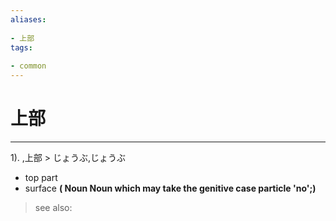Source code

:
 ```yaml
---
aliases:
    
- 上部
tags:
    
- common
---
```


# 上部
---
1).
,上部 > じょうぶ,じょうぶ

- top part
- surface
**( Noun Noun which may take the genitive case particle 'no';)**
> see also: 
            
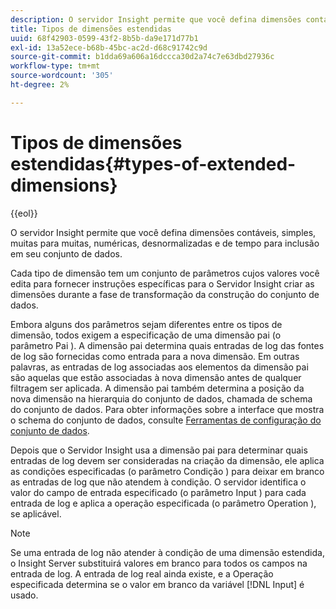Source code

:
 ```yaml
---
description: O servidor Insight permite que você defina dimensões contáveis, simples, muitas para muitas, numéricas, desnormalizadas e de tempo para inclusão em seu conjunto de dados.
title: Tipos de dimensões estendidas
uuid: 68f42903-0599-43f2-8b5b-da9e171d77b1
exl-id: 13a52ece-b68b-45bc-ac2d-d68c91742c9d
source-git-commit: b1dda69a606a16dccca30d2a74c7e63dbd27936c
workflow-type: tm+mt
source-wordcount: '305'
ht-degree: 2%

---
```


# Tipos de dimensões estendidas{#types-of-extended-dimensions}

{{eol}}

O servidor Insight permite que você defina dimensões contáveis, simples, muitas para muitas, numéricas, desnormalizadas e de tempo para inclusão em seu conjunto de dados.

Cada tipo de dimensão tem um conjunto de parâmetros cujos valores você edita para fornecer instruções específicas para o Servidor Insight criar as dimensões durante a fase de transformação da construção do conjunto de dados.

Embora alguns dos parâmetros sejam diferentes entre os tipos de dimensão, todos exigem a especificação de uma dimensão pai (o parâmetro Pai ). A dimensão pai determina quais entradas de log das fontes de log são fornecidas como entrada para a nova dimensão. Em outras palavras, as entradas de log associadas aos elementos da dimensão pai são aquelas que estão associadas à nova dimensão antes de qualquer filtragem ser aplicada. A dimensão pai também determina a posição da nova dimensão na hierarquia do conjunto de dados, chamada de schema do conjunto de dados. Para obter informações sobre a interface que mostra o schema do conjunto de dados, consulte [Ferramentas de configuração do conjunto de dados](../../../../home/c-dataset-const-proc/c-dataset-config-tools/c-dataset-config-tools.md#concept-6e058b7691834cf79dcfd1573f78d4f5).

Depois que o Servidor Insight usa a dimensão pai para determinar quais entradas de log devem ser consideradas na criação da dimensão, ele aplica as condições especificadas (o parâmetro Condição ) para deixar em branco as entradas de log que não atendem à condição. O servidor identifica o valor do campo de entrada especificado (o parâmetro Input ) para cada entrada de log e aplica a operação especificada (o parâmetro Operation ), se aplicável.

>[!NOTE]
>
>Se uma entrada de log não atender à condição de uma dimensão estendida, o Insight Server substituirá valores em branco para todos os campos na entrada de log. A entrada de log real ainda existe, e a Operação especificada determina se o valor em branco da variável [!DNL Input] é usado.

==========

EXERCISE INSTRUCTIONS -> Take from the listing every line in which the word "permite" appears.

OUTPUT FOR THIS EXERCISE ->
description: O servidor Insight permite que você defina dimensões contáveis, simples, muitas para muitas, numéricas, desnormalizadas e de tempo para inclusão em seu conjunto de dados.
O servidor Insight permite que você defina dimensões contáveis, simples, muitas para muitas, numéricas, desnormalizadas e de tempo para inclusão em seu conjunto de dados.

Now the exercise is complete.